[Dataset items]
——————————
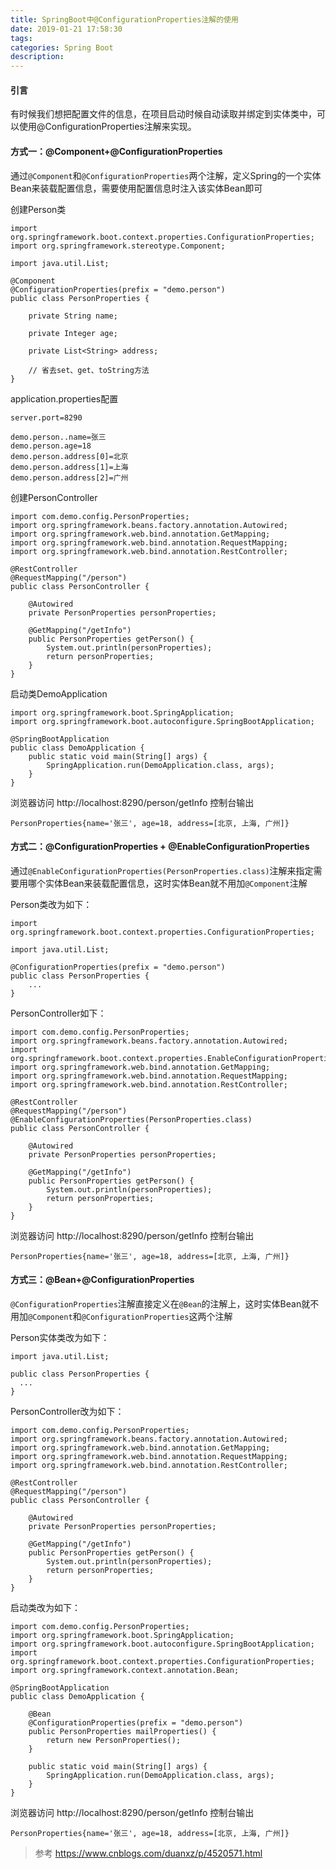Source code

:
 ```yaml
---
title: SpringBoot中@ConfigurationProperties注解的使用
date: 2019-01-21 17:58:30
tags:
categories: Spring Boot
description: 
---
```



#### 引言
有时候我们想把配置文件的信息，在项目启动时候自动读取并绑定到实体类中，可以使用@ConfigurationProperties注解来实现。
#### 方式一：@Component+@ConfigurationProperties

通过`@Component`和`@ConfigurationProperties`两个注解，定义Spring的一个实体Bean来装载配置信息，需要使用配置信息时注入该实体Bean即可  

创建Person类  

```
import org.springframework.boot.context.properties.ConfigurationProperties;
import org.springframework.stereotype.Component;

import java.util.List;

@Component
@ConfigurationProperties(prefix = "demo.person")
public class PersonProperties {

    private String name;

    private Integer age;

    private List<String> address;

    // 省去set、get、toString方法
}
```
application.properties配置

```
server.port=8290

demo.person..name=张三
demo.person.age=18
demo.person.address[0]=北京
demo.person.address[1]=上海
demo.person.address[2]=广州
```
创建PersonController

```
import com.demo.config.PersonProperties;
import org.springframework.beans.factory.annotation.Autowired;
import org.springframework.web.bind.annotation.GetMapping;
import org.springframework.web.bind.annotation.RequestMapping;
import org.springframework.web.bind.annotation.RestController;

@RestController
@RequestMapping("/person")
public class PersonController {

    @Autowired
    private PersonProperties personProperties;

    @GetMapping("/getInfo")
    public PersonProperties getPerson() {
        System.out.println(personProperties);
        return personProperties;
    }
}
```
启动类DemoApplication

```
import org.springframework.boot.SpringApplication;
import org.springframework.boot.autoconfigure.SpringBootApplication;

@SpringBootApplication
public class DemoApplication {
    public static void main(String[] args) {
        SpringApplication.run(DemoApplication.class, args);
    }
}
```

浏览器访问 http://localhost:8290/person/getInfo 控制台输出  

```
PersonProperties{name='张三', age=18, address=[北京, 上海, 广州]}
```

#### 方式二：@ConfigurationProperties + @EnableConfigurationProperties
通过`@EnableConfigurationProperties(PersonProperties.class)`注解来指定需要用哪个实体Bean来装载配置信息，这时实体Bean就不用加`@Component`注解

Person类改为如下：

```
import org.springframework.boot.context.properties.ConfigurationProperties;

import java.util.List;

@ConfigurationProperties(prefix = "demo.person")
public class PersonProperties {
    ...
}
```
PersonController如下：

```
import com.demo.config.PersonProperties;
import org.springframework.beans.factory.annotation.Autowired;
import org.springframework.boot.context.properties.EnableConfigurationProperties;
import org.springframework.web.bind.annotation.GetMapping;
import org.springframework.web.bind.annotation.RequestMapping;
import org.springframework.web.bind.annotation.RestController;

@RestController
@RequestMapping("/person")
@EnableConfigurationProperties(PersonProperties.class)
public class PersonController {

    @Autowired
    private PersonProperties personProperties;

    @GetMapping("/getInfo")
    public PersonProperties getPerson() {
        System.out.println(personProperties);
        return personProperties;
    }
}
```

浏览器访问 http://localhost:8290/person/getInfo 控制台输出  

```
PersonProperties{name='张三', age=18, address=[北京, 上海, 广州]}
```

#### 方式三：@Bean+@ConfigurationProperties
`@ConfigurationProperties`注解直接定义在`@Bean`的注解上，这时实体Bean就不用加`@Component`和`@ConfigurationProperties`这两个注解  

Person实体类改为如下：

```
import java.util.List;

public class PersonProperties {
  ...
}
```
PersonController改为如下：

```
import com.demo.config.PersonProperties;
import org.springframework.beans.factory.annotation.Autowired;
import org.springframework.web.bind.annotation.GetMapping;
import org.springframework.web.bind.annotation.RequestMapping;
import org.springframework.web.bind.annotation.RestController;

@RestController
@RequestMapping("/person")
public class PersonController {

    @Autowired
    private PersonProperties personProperties;

    @GetMapping("/getInfo")
    public PersonProperties getPerson() {
        System.out.println(personProperties);
        return personProperties;
    }
}
```
启动类改为如下：

```
import com.demo.config.PersonProperties;
import org.springframework.boot.SpringApplication;
import org.springframework.boot.autoconfigure.SpringBootApplication;
import org.springframework.boot.context.properties.ConfigurationProperties;
import org.springframework.context.annotation.Bean;

@SpringBootApplication
public class DemoApplication {

    @Bean
    @ConfigurationProperties(prefix = "demo.person")
    public PersonProperties mailProperties() {
        return new PersonProperties();
    }

    public static void main(String[] args) {
        SpringApplication.run(DemoApplication.class, args);
    }
}
```

浏览器访问 http://localhost:8290/person/getInfo 控制台输出  

```
PersonProperties{name='张三', age=18, address=[北京, 上海, 广州]}
```
> 参考 https://www.cnblogs.com/duanxz/p/4520571.html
——————————
Work task:
Could you reproduce all of the data above exactly and skip any image?

Written reply:
Source code

:
 ```yaml
---
title: SpringBoot中@ConfigurationProperties注解的使用
date: 2019-01-21 17:58:30
tags:
categories: Spring Boot
description: 
---
```



#### 引言
有时候我们想把配置文件的信息，在项目启动时候自动读取并绑定到实体类中，可以使用@ConfigurationProperties注解来实现。
#### 方式一：@Component+@ConfigurationProperties

通过`@Component`和`@ConfigurationProperties`两个注解，定义Spring的一个实体Bean来装载配置信息，需要使用配置信息时注入该实体Bean即可  

创建Person类  

```
import org.springframework.boot.context.properties.ConfigurationProperties;
import org.springframework.stereotype.Component;

import java.util.List;

@Component
@ConfigurationProperties(prefix = "demo.person")
public class PersonProperties {

    private String name;

    private Integer age;

    private List<String> address;

    // 省去set、get、toString方法
}
```
application.properties配置

```
server.port=8290

demo.person..name=张三
demo.person.age=18
demo.person.address[0]=北京
demo.person.address[1]=上海
demo.person.address[2]=广州
```
创建PersonController

```
import com.demo.config.PersonProperties;
import org.springframework.beans.factory.annotation.Autowired;
import org.springframework.web.bind.annotation.GetMapping;
import org.springframework.web.bind.annotation.RequestMapping;
import org.springframework.web.bind.annotation.RestController;

@RestController
@RequestMapping("/person")
public class PersonController {

    @Autowired
    private PersonProperties personProperties;

    @GetMapping("/getInfo")
    public PersonProperties getPerson() {
        System.out.println(personProperties);
        return personProperties;
    }
}
```
启动类DemoApplication

```
import org.springframework.boot.SpringApplication;
import org.springframework.boot.autoconfigure.SpringBootApplication;

@SpringBootApplication
public class DemoApplication {
    public static void main(String[] args) {
        SpringApplication.run(DemoApplication.class, args);
    }
}
```

浏览器访问 http://localhost:8290/person/getInfo 控制台输出  

```
PersonProperties{name='张三', age=18, address=[北京, 上海, 广州]}
```

#### 方式二：@ConfigurationProperties + @EnableConfigurationProperties
通过`@EnableConfigurationProperties(PersonProperties.class)`注解来指定需要用哪个实体Bean来装载配置信息，这时实体Bean就不用加`@Component`注解

Person类改为如下：

```
import org.springframework.boot.context.properties.ConfigurationProperties;

import java.util.List;

@ConfigurationProperties(prefix = "demo.person")
public class PersonProperties {
    ...
}
```
PersonController如下：

```
import com.demo.config.PersonProperties;
import org.springframework.beans.factory.annotation.Autowired;
import org.springframework.boot.context.properties.EnableConfigurationProperties;
import org.springframework.web.bind.annotation.GetMapping;
import org.springframework.web.bind.annotation.RequestMapping;
import org.springframework.web.bind.annotation.RestController;

@RestController
@RequestMapping("/person")
@EnableConfigurationProperties(PersonProperties.class)
public class PersonController {

    @Autowired
    private PersonProperties personProperties;

    @GetMapping("/getInfo")
    public PersonProperties getPerson() {
        System.out.println(personProperties);
        return personProperties;
    }
}
```

浏览器访问 http://localhost:8290/person/getInfo 控制台输出  

```
PersonProperties{name='张三', age=18, address=[北京, 上海, 广州]}
```

#### 方式三：@Bean+@ConfigurationProperties
`@ConfigurationProperties`注解直接定义在`@Bean`的注解上，这时实体Bean就不用加`@Component`和`@ConfigurationProperties`这两个注解  

Person实体类改为如下：

```
import java.util.List;

public class PersonProperties {
  ...
}
```
PersonController改为如下：

```
import com.demo.config.PersonProperties;
import org.springframework.beans.factory.annotation.Autowired;
import org.springframework.web.bind.annotation.GetMapping;
import org.springframework.web.bind.annotation.RequestMapping;
import org.springframework.web.bind.annotation.RestController;

@RestController
@RequestMapping("/person")
public class PersonController {

    @Autowired
    private PersonProperties personProperties;

    @GetMapping("/getInfo")
    public PersonProperties getPerson() {
        System.out.println(personProperties);
        return personProperties;
    }
}
```
启动类改为如下：

```
import com.demo.config.PersonProperties;
import org.springframework.boot.SpringApplication;
import org.springframework.boot.autoconfigure.SpringBootApplication;
import org.springframework.boot.context.properties.ConfigurationProperties;
import org.springframework.context.annotation.Bean;

@SpringBootApplication
public class DemoApplication {

    @Bean
    @ConfigurationProperties(prefix = "demo.person")
    public PersonProperties mailProperties() {
        return new PersonProperties();
    }

    public static void main(String[] args) {
        SpringApplication.run(DemoApplication.class, args);
    }
}
```

浏览器访问 http://localhost:8290/person/getInfo 控制台输出  

```
PersonProperties{name='张三', age=18, address=[北京, 上海, 广州]}
```
> 参考 https://www.cnblogs.com/duanxz/p/4520571.html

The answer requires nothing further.